Collected data
BEGIN
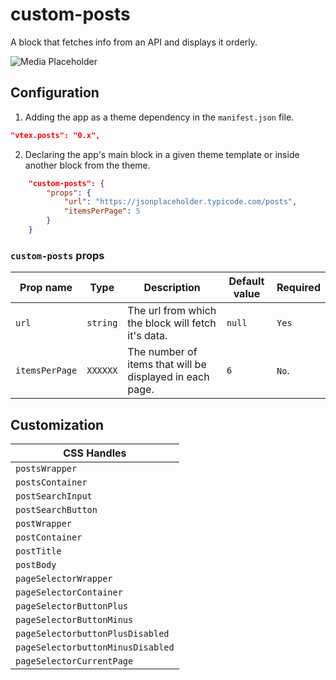# custom-posts

A block that fetches info from an API and displays it orderly.

![Media Placeholder](https://i.imgur.com/xRg7Ydi.png)

## Configuration

1. Adding the app as a theme dependency in the `manifest.json` file.

```json
"vtex.posts": "0.x",
```

2. Declaring the app's main block in a given theme template or inside another block from the theme.

```json
	"custom-posts": {
		"props": {
			"url": "https://jsonplaceholder.typicode.com/posts",
            "itemsPerPage": 5
		}
	}
```

### `custom-posts` props

| Prop name     | Type            | Description                                               | Default value        | Required |
| ------------- | --------------- | --------------------------------------------------------- | -------------------- | -------- |
| `url`         | `string`       | The url from which the block will fetch it's data.         | `null`               | `Yes`    |
| `itemsPerPage`| `XXXXXX`       | The number of items that will be displayed in each page.   | `6`                  | `No`.    |


## Customization

| CSS Handles |
| ----------- | 
| `postsWrapper` | 
| `postsContainer` | 
| `postSearchInput` | 
| `postSearchButton` | 
| `postWrapper` |
| `postContainer` |
| `postTitle` |
| `postBody` |
| `pageSelectorWrapper` |
| `pageSelectorContainer` |
| `pageSelectorButtonPlus` |
| `pageSelectorButtonMinus` |
| `pageSelectorbuttonPlusDisabled` |
| `pageSelectorbuttonMinusDisabled` |
| `pageSelectorCurrentPage` |

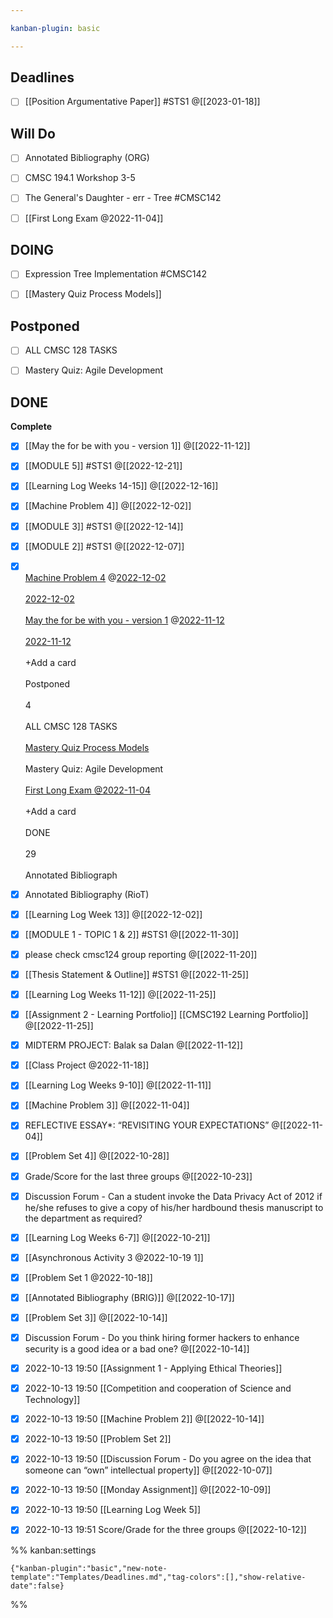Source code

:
 ```yaml
---

kanban-plugin: basic

---
```


## Deadlines

- [ ] [[Position Argumentative Paper]] #STS1 @[[2023-01-18]]


## Will Do

- [ ] Annotated Bibliography (ORG)
- [ ] CMSC 194.1 Workshop 3-5
- [ ] The General's Daughter - err - Tree #CMSC142
- [ ] [[First Long Exam @2022-11-04]]


## DOING

- [ ] Expression Tree Implementation #CMSC142
- [ ] [[Mastery Quiz  Process Models]]


## Postponed

- [ ] ALL CMSC 128 TASKS
- [ ] Mastery Quiz: Agile Development


## DONE

**Complete**
- [x] [[May the for be with you - version 1]] @[[2022-11-12]]
- [x] [[MODULE 5]]  #STS1 @[[2022-12-21]]
- [x] [[Learning Log  Weeks 14-15]] @[[2022-12-16]]
- [x] [[Machine Problem 4]] @[[2022-12-02]]
- [x] [[MODULE 3]] #STS1 @[[2022-12-14]]
- [x] [[MODULE 2]] #STS1 @[[2022-12-07]]
- [x] [  <br>Machine Problem 4](app://obsidian.md/Machine%20Problem%204) @[2022-12-02](app://obsidian.md/2022-12-02)<br><br>[2022-12-02](app://obsidian.md/2022-12-02)<br><br>[May the for be with you - version 1](app://obsidian.md/May%20the%20for%20be%20with%20you%20-%20version%201) @[2022-11-12](app://obsidian.md/2022-11-12)<br><br>[2022-11-12](app://obsidian.md/2022-11-12)<br><br>+Add a card<br><br>Postponed<br><br>4<br><br>ALL CMSC 128 TASKS<br><br>[Mastery Quiz Process Models](app://obsidian.md/Mastery%20Quiz%20%20Process%20Models)<br><br>Mastery Quiz: Agile Development<br><br>[First Long Exam @2022-11-04](app://obsidian.md/First%20Long%20Exam%20@2022-11-04)<br><br>+Add a card<br><br>DONE<br><br>29<br><br>Annotated Bibliograph
- [x] Annotated Bibliography (RioT)
- [x] [[Learning Log  Week 13]] @[[2022-12-02]]
- [x] [[MODULE 1 - TOPIC 1 & 2]] #STS1 @[[2022-11-30]]
- [x] please check cmsc124 group reporting @[[2022-11-20]]
- [x] [[Thesis Statement & Outline]] #STS1 @[[2022-11-25]]
- [x] [[Learning Log  Weeks 11-12]] @[[2022-11-25]]
- [x] [[Assignment 2 - Learning Portfolio]] [[CMSC192 Learning Portfolio]] @[[2022-11-25]]
- [x] MIDTERM PROJECT: Balak sa Dalan @[[2022-11-12]]
- [x] [[Class Project @2022-11-18]]
- [x] [[Learning Log  Weeks 9-10]] @[[2022-11-11]]
- [x] [[Machine Problem 3]] @[[2022-11-04]]
- [x] REFLECTIVE ESSAY*: “REVISITING YOUR EXPECTATIONS” @[[2022-11-04]]
- [x] [[Problem Set 4]] @[[2022-10-28]]
- [x] Grade/Score for the last three groups @[[2022-10-23]]
- [x] Discussion Forum - Can a student invoke the Data Privacy Act of 2012 if he/she refuses to give a copy of his/her hardbound thesis manuscript to the department as required?
- [x] [[Learning Log  Weeks 6-7]] @[[2022-10-21]]
- [x] [[Asynchronous Activity 3 @2022-10-19 1]]
- [x] [[Problem Set 1 @2022-10-18]]
- [x] [[Annotated Bibliography (BRIG)]] @[[2022-10-17]]
- [x] [[Problem Set 3]] @[[2022-10-14]]
- [x] Discussion Forum - Do you think hiring former hackers to enhance security is a good idea or a bad one? @[[2022-10-14]]
- [x] 2022-10-13 19:50 [[Assignment 1 - Applying Ethical Theories]]
- [x] 2022-10-13 19:50 [[Competition and cooperation of Science and Technology]]
- [x] 2022-10-13 19:50 [[Machine Problem 2]] @[[2022-10-14]]
- [x] 2022-10-13 19:50 [[Problem Set 2]]
- [x] 2022-10-13 19:50 [[Discussion Forum - Do you agree on the idea that someone can “own” intellectual property]] @[[2022-10-07]]
- [x] 2022-10-13 19:50 [[Monday Assignment]] @[[2022-10-09]]
- [x] 2022-10-13 19:50 [[Learning Log  Week 5]]
- [x] 2022-10-13 19:51 Score/Grade for the three groups @[[2022-10-12]]




%% kanban:settings
```
{"kanban-plugin":"basic","new-note-template":"Templates/Deadlines.md","tag-colors":[],"show-relative-date":false}
```
%%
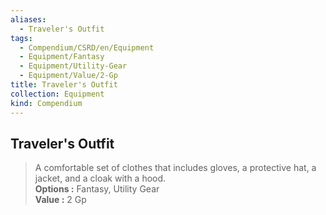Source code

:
 ```yaml
---
aliases:
  - Traveler's Outfit
tags:
  - Compendium/CSRD/en/Equipment
  - Equipment/Fantasy
  - Equipment/Utility-Gear
  - Equipment/Value/2-Gp
title: Traveler's Outfit
collection: Equipment
kind: Compendium
---
```

## Traveler's Outfit  
  
>A comfortable set of clothes that includes gloves, a protective hat, a jacket, and a cloak with a hood.  
> **Options :** Fantasy, Utility Gear  
> **Value :** 2 Gp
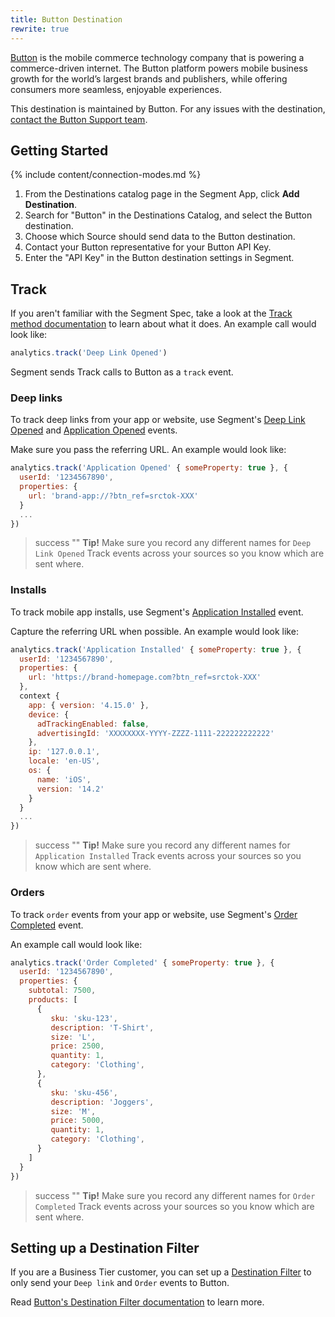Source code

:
```yaml
---
title: Button Destination
rewrite: true
---
```

[Button](https://usebutton.com?utm_source=segmentio&utm_medium=docs&utm_campaign=partners) is the mobile commerce technology company that is powering a commerce-driven internet. The Button platform powers mobile business growth for the world’s largest brands and publishers, while offering consumers more seamless, enjoyable experiences.

This destination is maintained by Button. For any issues with the destination, [contact the Button Support team](mailto:support@usebutton.com).

## Getting Started

{% include content/connection-modes.md %}

1. From the Destinations catalog page in the Segment App, click **Add Destination**.
2. Search for "Button" in the Destinations Catalog, and select the Button destination.
3. Choose which Source should send data to the Button destination.
4. Contact your Button representative for your Button API Key.
5. Enter the "API Key" in the Button destination settings in Segment.

## Track
If you aren't familiar with the Segment Spec, take a look at the [Track method documentation](https://segment.com/docs/connections/spec/track/) to learn about what it does. An example call would look like:

```js
analytics.track('Deep Link Opened')
```

Segment sends Track calls to Button as a `track` event.

### Deep links
To track deep links from your app or website, use Segment's [Deep Link Opened](https://segment.com/docs/connections/spec/mobile/#deep-link-opened) and [Application Opened](https://segment.com/docs/connections/spec/mobile/#application-opened) events.

Make sure you pass the referring URL. An example would look like:

```js
analytics.track('Application Opened' { someProperty: true }, {
  userId: '1234567890',
  properties: {
    url: 'brand-app://?btn_ref=srctok-XXX'
  }
  ...
})
```

> success ""
> **Tip!** Make sure you record any different names for `Deep Link Opened` Track events across your sources so you know which are sent where.

### Installs
To track mobile app installs, use Segment's [Application Installed](https://segment.com/docs/connections/spec/mobile/#application-installed) event.

Capture the referring URL when possible. An example would look like:

```js
analytics.track('Application Installed' { someProperty: true }, {
  userId: '1234567890',
  properties: {
    url: 'https://brand-homepage.com?btn_ref=srctok-XXX'
  },
  context {
    app: { version: '4.15.0' },
    device: {
      adTrackingEnabled: false,
      advertisingId: 'XXXXXXXX-YYYY-ZZZZ-1111-222222222222'
    },
    ip: '127.0.0.1',
    locale: 'en-US',
    os: {
      name: 'iOS',
      version: '14.2'
    }
  }
  ...
})
```
> success ""
> **Tip!** Make sure you record any different names for `Application Installed` Track events across your sources so you know which are sent where.

### Orders
To track `order` events from your app or website, use Segment's [Order Completed](https://segment.com/docs/connections/spec/ecommerce/v2/#order-completed) event.

An example call would look like:

```js
analytics.track('Order Completed' { someProperty: true }, {
  userId: '1234567890',
  properties: {
    subtotal: 7500,
    products: [
      {
         sku: 'sku-123',
         description: 'T-Shirt',
         size: 'L',
         price: 2500,
         quantity: 1,
         category: 'Clothing',
      },
      {
         sku: 'sku-456',
         description: 'Joggers',
         size: 'M',
         price: 5000,
         quantity: 1,
         category: 'Clothing',
      }
    ]
  }
})
```
> success ""
> **Tip!** Make sure you record any different names for `Order Completed` Track events across your sources so you know which are sent where.

## Setting up a Destination Filter

If you are a Business Tier customer, you can set up a [Destination Filter](https://segment.com/docs/connections/destinations/destination-filters/) to only send your `Deep link` and `Order` events to Button.


Read [Button's Destination Filter documentation](https://developer.usebutton.com/docs/segment-integration-guide) to learn more.
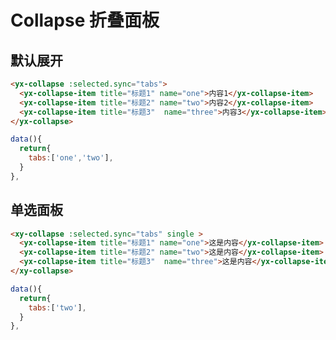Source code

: # Collapse 折叠面板

## 默认展开

<ClientOnly>
<collapse-demo1></collapse-demo1>
</ClientOnly>

```html
<yx-collapse :selected.sync="tabs">
  <yx-collapse-item title="标题1" name="one">内容1</yx-collapse-item>
  <yx-collapse-item title="标题2" name="two">内容2</yx-collapse-item>
  <yx-collapse-item title="标题3"  name="three">内容3</yx-collapse-item>
</yx-collapse>
```

```js
data(){
  return{
    tabs:['one','two'],
  }
},
```

## 单选面板

<ClientOnly>
<collapse-demo2></collapse-demo2>
</ClientOnly>

```html
<xy-collapse :selected.sync="tabs" single >
  <yx-collapse-item title="标题1" name="one">这是内容</yx-collapse-item>
  <yx-collapse-item title="标题2" name="two">这是内容</yx-collapse-item>
  <yx-collapse-item title="标题3"  name="three">这是内容</yx-collapse-item>
</xy-collapse>
```

```js
data(){
  return{
    tabs:['two'],
  }
},
```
END
TASK OBJECTIVE
Reproduce exactly the lines above from the line with "Weeks 6-7]] @[[2022-10-21]]" to the line with "- [x] [[Problem Set 3]] @[[2022-10-14]]", including both, and add nothing.

THE ANSWER
- [x] [[Learning Log  Weeks 6-7]] @[[2022-10-21]]
- [x] [[Asynchronous Activity 3 @2022-10-19 1]]
- [x] [[Problem Set 1 @2022-10-18]]
- [x] [[Annotated Bibliography (BRIG)]] @[[2022-10-17]]
- [x] [[Problem Set 3]] @[[2022-10-14]]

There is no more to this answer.